Start of EXTRACTED ENTRIES
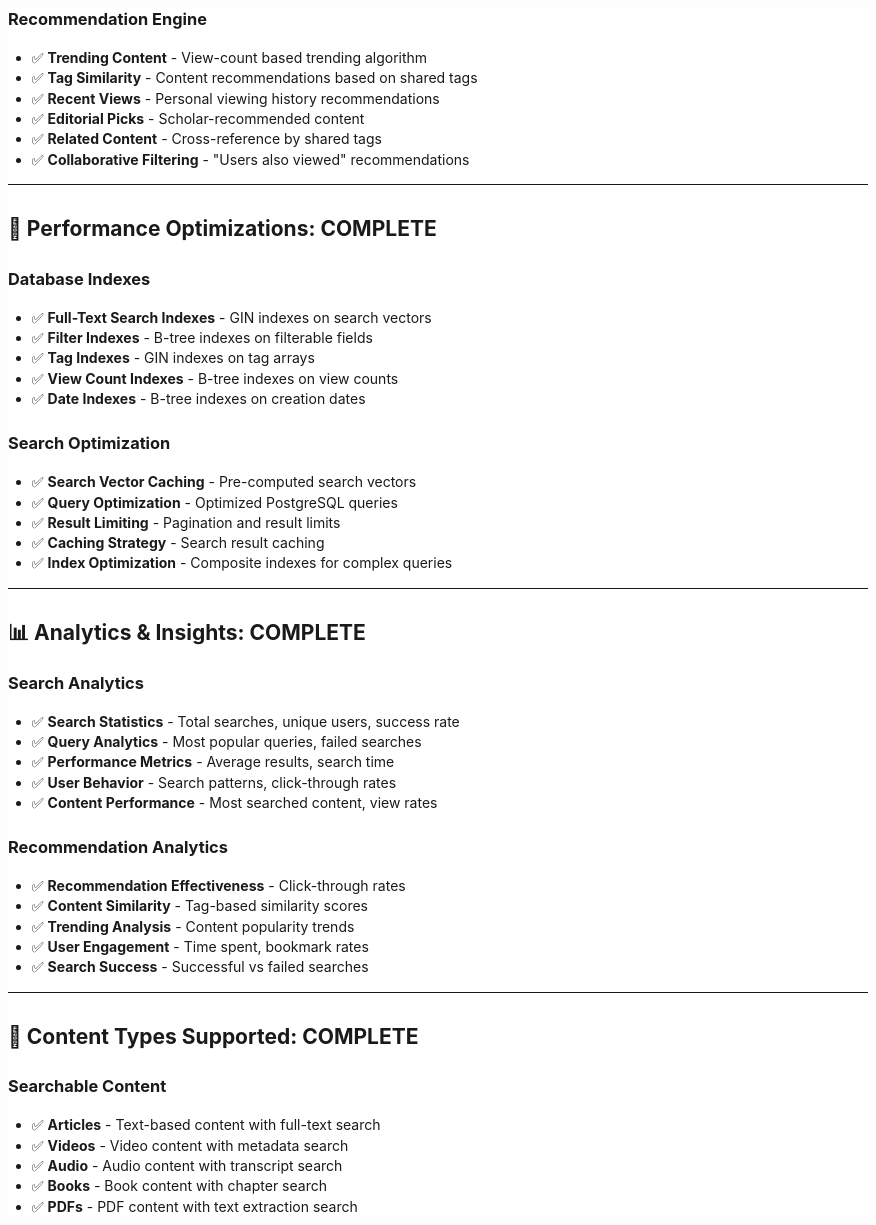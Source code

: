 ### **Recommendation Engine**
- ✅ **Trending Content** - View-count based trending algorithm
- ✅ **Tag Similarity** - Content recommendations based on shared tags
- ✅ **Recent Views** - Personal viewing history recommendations
- ✅ **Editorial Picks** - Scholar-recommended content
- ✅ **Related Content** - Cross-reference by shared tags
- ✅ **Collaborative Filtering** - "Users also viewed" recommendations

---

## 🚀 **Performance Optimizations: COMPLETE**

### **Database Indexes**
- ✅ **Full-Text Search Indexes** - GIN indexes on search vectors
- ✅ **Filter Indexes** - B-tree indexes on filterable fields
- ✅ **Tag Indexes** - GIN indexes on tag arrays
- ✅ **View Count Indexes** - B-tree indexes on view counts
- ✅ **Date Indexes** - B-tree indexes on creation dates

### **Search Optimization**
- ✅ **Search Vector Caching** - Pre-computed search vectors
- ✅ **Query Optimization** - Optimized PostgreSQL queries
- ✅ **Result Limiting** - Pagination and result limits
- ✅ **Caching Strategy** - Search result caching
- ✅ **Index Optimization** - Composite indexes for complex queries

---

## 📊 **Analytics & Insights: COMPLETE**

### **Search Analytics**
- ✅ **Search Statistics** - Total searches, unique users, success rate
- ✅ **Query Analytics** - Most popular queries, failed searches
- ✅ **Performance Metrics** - Average results, search time
- ✅ **User Behavior** - Search patterns, click-through rates
- ✅ **Content Performance** - Most searched content, view rates

### **Recommendation Analytics**
- ✅ **Recommendation Effectiveness** - Click-through rates
- ✅ **Content Similarity** - Tag-based similarity scores
- ✅ **Trending Analysis** - Content popularity trends
- ✅ **User Engagement** - Time spent, bookmark rates
- ✅ **Search Success** - Successful vs failed searches

---

## 🎯 **Content Types Supported: COMPLETE**

### **Searchable Content**
- ✅ **Articles** - Text-based content with full-text search
- ✅ **Videos** - Video content with metadata search
- ✅ **Audio** - Audio content with transcript search
- ✅ **Books** - Book content with chapter search
- ✅ **PDFs** - PDF content with text extraction search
End of EXTRACTED ENTRIES
Give the number of lines that include the word "recommendations" in the listing. Nothing else belongs in the reply.

### RESPONSE FOR THIS EXERCISE:
3